Per S.Agostino la Verità si trova solo distogliendosi dalla esperienza esteriore e cercando dentro di sé attraverso una meditazione devota. E per i Cristiani, la coscienza è intesa come la fonte immediata di una conoscenza certa dei principi che definiscono la rettitudine del volere. Kant definisce la coscienza come "voce interiore", in contrasto con le inclinazioni sensibili da cui siamo affetti; essa proclama a chiunque, nell'intimità del proprio animo, il valore assoluto della legge morale. Essa è accessibile a tutti gli uomini, indipendentemente dalle differenze intellettuali e culturali. Con Cartesio, la coscienza diventa "consapevolezza soggettiva", di sé e dei propri contenuti mentali. L'empirismo inglese considera la coscienza come insieme di "impressioni sensibili" e di "idee della ragione", concezione poi confutata dall'idealismo tedesco che, con Fichte, Schelling e Kant, non solo ripropongono la coscienza al centro dell'Io, anche se empirico, ma si spingono verso il Non-Io e poi verso l'Io Assoluto come "principio originario".

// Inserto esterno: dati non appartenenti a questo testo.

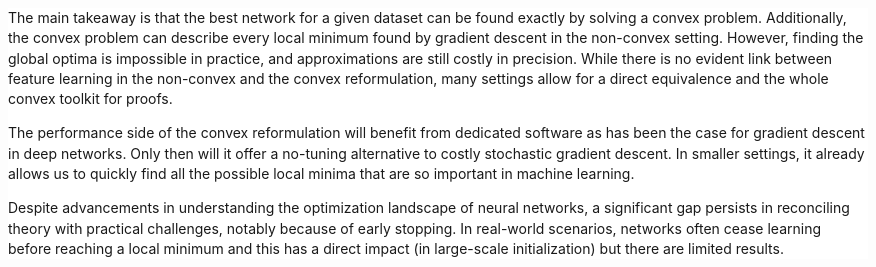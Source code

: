 The main takeaway is that the best network for a given dataset can be found exactly by solving a convex problem. Additionally, the convex problem can describe every local minimum found by gradient descent in the non-convex setting. However, finding the global optima is impossible in practice, and approximations are still costly in precision. While there is no evident link between feature learning in the non-convex and the convex reformulation, many settings allow for a direct equivalence and the whole convex toolkit for proofs.

The performance side of the convex reformulation will benefit from dedicated software as has been the case for gradient descent in deep networks. Only then will it offer a no-tuning alternative to costly stochastic gradient descent. In smaller settings, it already allows us to quickly find all the possible local minima that are so important in machine learning.

Despite advancements in understanding the optimization landscape of neural networks, a significant gap persists in reconciling theory with practical challenges, notably because of early stopping. In real-world scenarios, networks often cease learning before reaching a local minimum and this has a direct impact (in large-scale initialization) but there are limited results.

Per Hegel, la coscienza è lo spirito umano finché non sia realizzato come "sapere assoluto", ossia fino a quando si comporta come soggettività in opposizione all'oggettività, sia naturale che sociale. Per lui, la coscienza, definita in senso stretto, è la manifestazione dello spirito che si rivolge all'esteriorità naturale, al fine di conoscerla. Autocoscienza, invece, è la consapevolezza della propria superiorità rispetto alle cose sensibili ed alla vitalità pura e semplice. Nel XX secolo, la coscienza viene intesa soprattutto come consapevolezza di sé o di qualcosa cui essa si rivolge. La coscienza è sempre coscienza di qualcosa, ha necessariamente un oggetto quale termine di riferimento. Posizioni differenziate si troveranno poi nell' empirismo logico, nel comportamentismo e nella psicoanalisi, ma non è questo il luogo per una trattazione completa di queste posizioni.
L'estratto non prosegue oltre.